**What you are asked to do**. Return copies of the lines below that mention "diagnostics".

• • • •

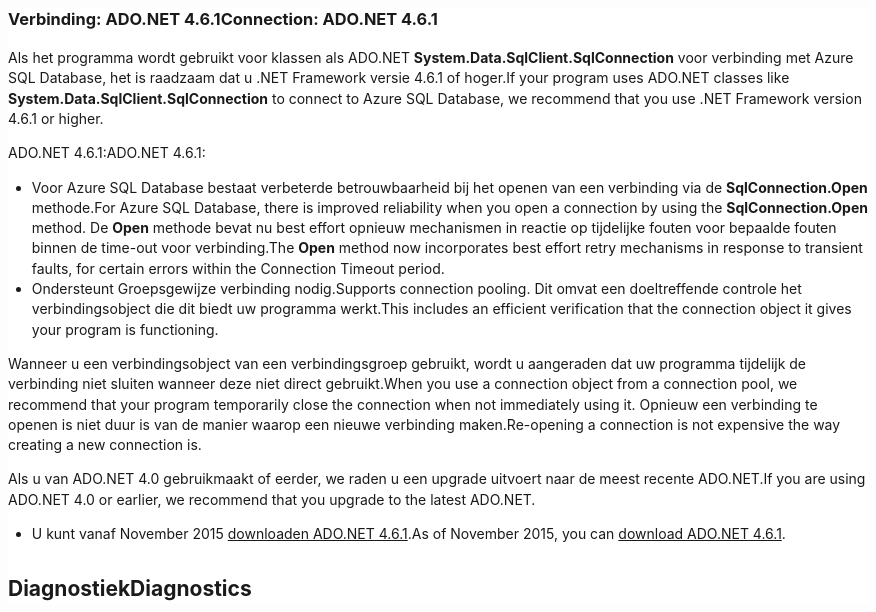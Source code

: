 <a id="d-connection-ado-net-4-5" name="d-connection-ado-net-4-5"></a>

### <a name="connection-adonet-461"></a><span data-ttu-id="f2d97-219">Verbinding: ADO.NET 4.6.1</span><span class="sxs-lookup"><span data-stu-id="f2d97-219">Connection: ADO.NET 4.6.1</span></span>
<span data-ttu-id="f2d97-220">Als het programma wordt gebruikt voor klassen als ADO.NET **System.Data.SqlClient.SqlConnection** voor verbinding met Azure SQL Database, het is raadzaam dat u .NET Framework versie 4.6.1 of hoger.</span><span class="sxs-lookup"><span data-stu-id="f2d97-220">If your program uses ADO.NET classes like **System.Data.SqlClient.SqlConnection** to connect to Azure SQL Database, we recommend that you use .NET Framework version 4.6.1 or higher.</span></span>

<span data-ttu-id="f2d97-221">ADO.NET 4.6.1:</span><span class="sxs-lookup"><span data-stu-id="f2d97-221">ADO.NET 4.6.1:</span></span>

* <span data-ttu-id="f2d97-222">Voor Azure SQL Database bestaat verbeterde betrouwbaarheid bij het openen van een verbinding via de **SqlConnection.Open** methode.</span><span class="sxs-lookup"><span data-stu-id="f2d97-222">For Azure SQL Database, there is improved reliability when you open a connection by using the **SqlConnection.Open** method.</span></span> <span data-ttu-id="f2d97-223">De **Open** methode bevat nu best effort opnieuw mechanismen in reactie op tijdelijke fouten voor bepaalde fouten binnen de time-out voor verbinding.</span><span class="sxs-lookup"><span data-stu-id="f2d97-223">The **Open** method now incorporates best effort retry mechanisms in response to transient faults, for certain errors within the Connection Timeout period.</span></span>
* <span data-ttu-id="f2d97-224">Ondersteunt Groepsgewijze verbinding nodig.</span><span class="sxs-lookup"><span data-stu-id="f2d97-224">Supports connection pooling.</span></span> <span data-ttu-id="f2d97-225">Dit omvat een doeltreffende controle het verbindingsobject die dit biedt uw programma werkt.</span><span class="sxs-lookup"><span data-stu-id="f2d97-225">This includes an efficient verification that the connection object it gives your program is functioning.</span></span>

<span data-ttu-id="f2d97-226">Wanneer u een verbindingsobject van een verbindingsgroep gebruikt, wordt u aangeraden dat uw programma tijdelijk de verbinding niet sluiten wanneer deze niet direct gebruikt.</span><span class="sxs-lookup"><span data-stu-id="f2d97-226">When you use a connection object from a connection pool, we recommend that your program temporarily close the connection when not immediately using it.</span></span> <span data-ttu-id="f2d97-227">Opnieuw een verbinding te openen is niet duur is van de manier waarop een nieuwe verbinding maken.</span><span class="sxs-lookup"><span data-stu-id="f2d97-227">Re-opening a connection is not expensive the way creating a new connection is.</span></span>

<span data-ttu-id="f2d97-228">Als u van ADO.NET 4.0 gebruikmaakt of eerder, we raden u een upgrade uitvoert naar de meest recente ADO.NET.</span><span class="sxs-lookup"><span data-stu-id="f2d97-228">If you are using ADO.NET 4.0 or earlier, we recommend that you upgrade to the latest ADO.NET.</span></span>

* <span data-ttu-id="f2d97-229">U kunt vanaf November 2015 [downloaden ADO.NET 4.6.1](http://blogs.msdn.com/b/dotnet/archive/2015/11/30/net-framework-4-6-1-is-now-available.aspx).</span><span class="sxs-lookup"><span data-stu-id="f2d97-229">As of November 2015, you can [download ADO.NET 4.6.1](http://blogs.msdn.com/b/dotnet/archive/2015/11/30/net-framework-4-6-1-is-now-available.aspx).</span></span>

<a id="e-diagnostics-test-utilities-connect" name="e-diagnostics-test-utilities-connect"></a>

## <a name="diagnostics"></a><span data-ttu-id="f2d97-230">Diagnostiek</span><span class="sxs-lookup"><span data-stu-id="f2d97-230">Diagnostics</span></span>
<a id="d-test-whether-utilities-can-connect" name="d-test-whether-utilities-can-connect"></a>
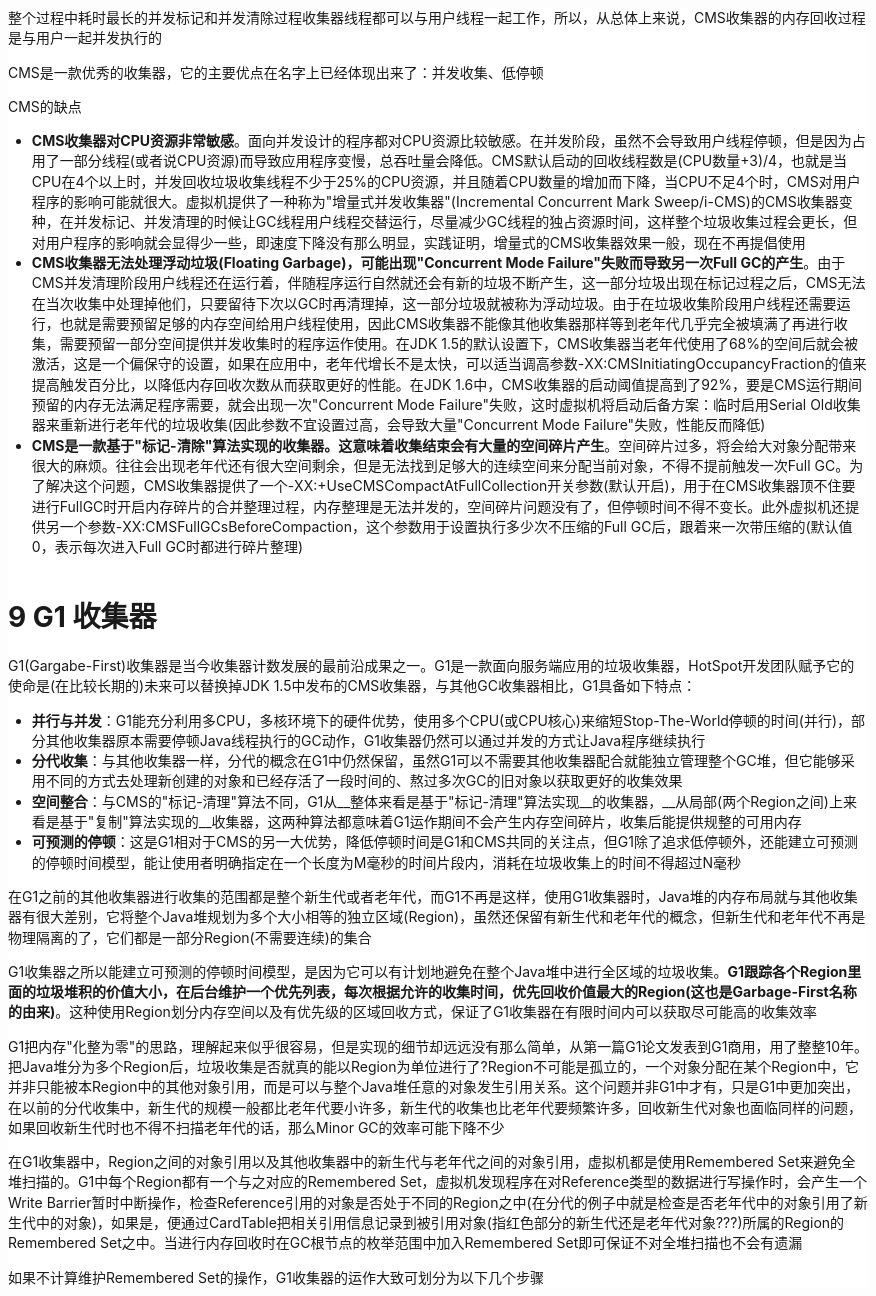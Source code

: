 整个过程中耗时最长的并发标记和并发清除过程收集器线程都可以与用户线程一起工作，所以，从总体上来说，CMS收集器的内存回收过程是与用户一起并发执行的

CMS是一款优秀的收集器，它的主要优点在名字上已经体现出来了：并发收集、低停顿

CMS的缺点

* __CMS收集器对CPU资源非常敏感__。面向并发设计的程序都对CPU资源比较敏感。在并发阶段，虽然不会导致用户线程停顿，但是因为占用了一部分线程(或者说CPU资源)而导致应用程序变慢，总吞吐量会降低。CMS默认启动的回收线程数是(CPU数量+3)/4，也就是当CPU在4个以上时，并发回收垃圾收集线程不少于25%的CPU资源，并且随着CPU数量的增加而下降，当CPU不足4个时，CMS对用户程序的影响可能就很大。虚拟机提供了一种称为"增量式并发收集器"(Incremental Concurrent Mark Sweep/i-CMS)的CMS收集器变种，在并发标记、并发清理的时候让GC线程用户线程交替运行，尽量减少GC线程的独占资源时间，这样整个垃圾收集过程会更长，但对用户程序的影响就会显得少一些，即速度下降没有那么明显，实践证明，增量式的CMS收集器效果一般，现在不再提倡使用
* __CMS收集器无法处理浮动垃圾(Floating Garbage)，可能出现"Concurrent Mode Failure"失败而导致另一次Full GC的产生__。由于CMS并发清理阶段用户线程还在运行着，伴随程序运行自然就还会有新的垃圾不断产生，这一部分垃圾出现在标记过程之后，CMS无法在当次收集中处理掉他们，只要留待下次以GC时再清理掉，这一部分垃圾就被称为浮动垃圾。由于在垃圾收集阶段用户线程还需要运行，也就是需要预留足够的内存空间给用户线程使用，因此CMS收集器不能像其他收集器那样等到老年代几乎完全被填满了再进行收集，需要预留一部分空间提供并发收集时的程序运作使用。在JDK 1.5的默认设置下，CMS收集器当老年代使用了68%的空间后就会被激活，这是一个偏保守的设置，如果在应用中，老年代增长不是太快，可以适当调高参数-XX:CMSInitiatingOccupancyFraction的值来提高触发百分比，以降低内存回收次数从而获取更好的性能。在JDK 1.6中，CMS收集器的启动阈值提高到了92%，要是CMS运行期间预留的内存无法满足程序需要，就会出现一次"Concurrent Mode Failure"失败，这时虚拟机将启动后备方案：临时启用Serial Old收集器来重新进行老年代的垃圾收集(因此参数不宜设置过高，会导致大量"Concurrent Mode Failure"失败，性能反而降低)
* __CMS是一款基于"标记-清除"算法实现的收集器。这意味着收集结束会有大量的空间碎片产生__。空间碎片过多，将会给大对象分配带来很大的麻烦。往往会出现老年代还有很大空间剩余，但是无法找到足够大的连续空间来分配当前对象，不得不提前触发一次Full GC。为了解决这个问题，CMS收集器提供了一个-XX:+UseCMSCompactAtFullCollection开关参数(默认开启)，用于在CMS收集器顶不住要进行FullGC时开启内存碎片的合并整理过程，内存整理是无法并发的，空间碎片问题没有了，但停顿时间不得不变长。此外虚拟机还提供另一个参数-XX:CMSFullGCsBeforeCompaction，这个参数用于设置执行多少次不压缩的Full GC后，跟着来一次带压缩的(默认值0，表示每次进入Full GC时都进行碎片整理)

# 9 G1 收集器

G1(Gargabe-First)收集器是当今收集器计数发展的最前沿成果之一。G1是一款面向服务端应用的垃圾收集器，HotSpot开发团队赋予它的使命是(在比较长期的)未来可以替换掉JDK 1.5中发布的CMS收集器，与其他GC收集器相比，G1具备如下特点：

* __并行与并发__：G1能充分利用多CPU，多核环境下的硬件优势，使用多个CPU(或CPU核心)来缩短Stop-The-World停顿的时间(并行)，部分其他收集器原本需要停顿Java线程执行的GC动作，G1收集器仍然可以通过并发的方式让Java程序继续执行
* __分代收集__：与其他收集器一样，分代的概念在G1中仍然保留，虽然G1可以不需要其他收集器配合就能独立管理整个GC堆，但它能够采用不同的方式去处理新创建的对象和已经存活了一段时间的、熬过多次GC的旧对象以获取更好的收集效果
* __空间整合__：与CMS的"标记-清理"算法不同，G1从__整体来看是基于"标记-清理"算法实现__的收集器，__从局部(两个Region之间)上来看是基于"复制"算法实现的__收集器，这两种算法都意味着G1运作期间不会产生内存空间碎片，收集后能提供规整的可用内存
* __可预测的停顿__：这是G1相对于CMS的另一大优势，降低停顿时间是G1和CMS共同的关注点，但G1除了追求低停顿外，还能建立可预测的停顿时间模型，能让使用者明确指定在一个长度为M毫秒的时间片段内，消耗在垃圾收集上的时间不得超过N毫秒

在G1之前的其他收集器进行收集的范围都是整个新生代或者老年代，而G1不再是这样，使用G1收集器时，Java堆的内存布局就与其他收集器有很大差别，它将整个Java堆规划为多个大小相等的独立区域(Region)，虽然还保留有新生代和老年代的概念，但新生代和老年代不再是物理隔离的了，它们都是一部分Region(不需要连续)的集合

G1收集器之所以能建立可预测的停顿时间模型，是因为它可以有计划地避免在整个Java堆中进行全区域的垃圾收集。__G1跟踪各个Region里面的垃圾堆积的价值大小，在后台维护一个优先列表，每次根据允许的收集时间，优先回收价值最大的Region(这也是Garbage-First名称的由来)__。这种使用Region划分内存空间以及有优先级的区域回收方式，保证了G1收集器在有限时间内可以获取尽可能高的收集效率

G1把内存"化整为零"的思路，理解起来似乎很容易，但是实现的细节却远远没有那么简单，从第一篇G1论文发表到G1商用，用了整整10年。把Java堆分为多个Region后，垃圾收集是否就真的能以Region为单位进行了?Region不可能是孤立的，一个对象分配在某个Region中，它并非只能被本Region中的其他对象引用，而是可以与整个Java堆任意的对象发生引用关系。这个问题并非G1中才有，只是G1中更加突出，在以前的分代收集中，新生代的规模一般都比老年代要小许多，新生代的收集也比老年代要频繁许多，回收新生代对象也面临同样的问题，如果回收新生代时也不得不扫描老年代的话，那么Minor GC的效率可能下降不少

在G1收集器中，Region之间的对象引用以及其他收集器中的新生代与老年代之间的对象引用，虚拟机都是使用Remembered Set来避免全堆扫描的。G1中每个Region都有一个与之对应的Remembered Set，虚拟机发现程序在对Reference类型的数据进行写操作时，会产生一个Write Barrier暂时中断操作，检查Reference引用的对象是否处于不同的Region之中(在分代的例子中就是检查是否老年代中的对象引用了新生代中的对象)，如果是，便通过CardTable把相关引用信息记录到被引用对象(指红色部分的新生代还是老年代对象???)所属的Region的Remembered Set之中。当进行内存回收时在GC根节点的枚举范围中加入Remembered Set即可保证不对全堆扫描也不会有遗漏

如果不计算维护Remembered Set的操作，G1收集器的运作大致可划分为以下几个步骤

• • • •

**Answer box**.
<a id="e-diagnostics-test-utilities-connect" name="e-diagnostics-test-utilities-connect"></a>
## <a name="diagnostics"></a><span data-ttu-id="f2d97-230">Diagnostiek</span><span class="sxs-lookup"><span data-stu-id="f2d97-230">Diagnostics</span></span>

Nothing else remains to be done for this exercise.